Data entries
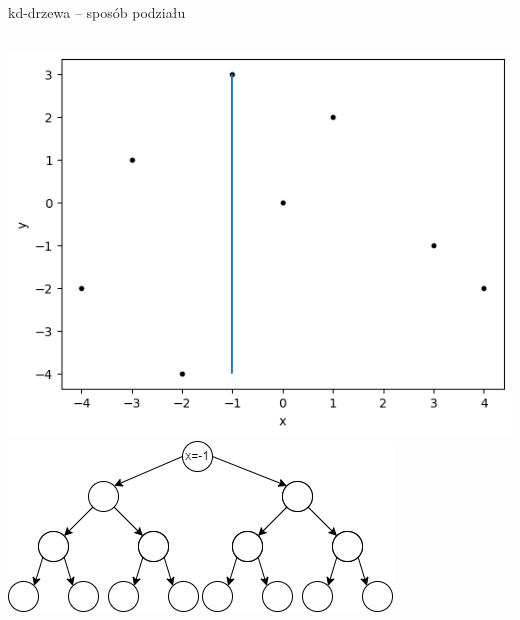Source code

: \documentclass[aspectratio=169,dvipsnames]{beamer}
\begin{document}
\begin{frame}{kd-drzewa -- sposób podziału}
    \begin{columns}
        \includegraphics[width=\textwidth]{images/plots/2}
        \includegraphics[width=\textwidth]{images/trees/2.drawio}
    \end{columns}
\end{frame}
\end{document}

__What you will do__
Send back every record exactly as it stands, except the pictures.

__Exercise solution__
Source code

: \documentclass[aspectratio=169,dvipsnames]{beamer}
\begin{document}
\begin{frame}{kd-drzewa -- sposób podziału}
    \begin{columns}
        \includegraphics[width=\textwidth]{images/plots/2}
        \includegraphics[width=\textwidth]{images/trees/2.drawio}
    \end{columns}
\end{frame}
\end{document}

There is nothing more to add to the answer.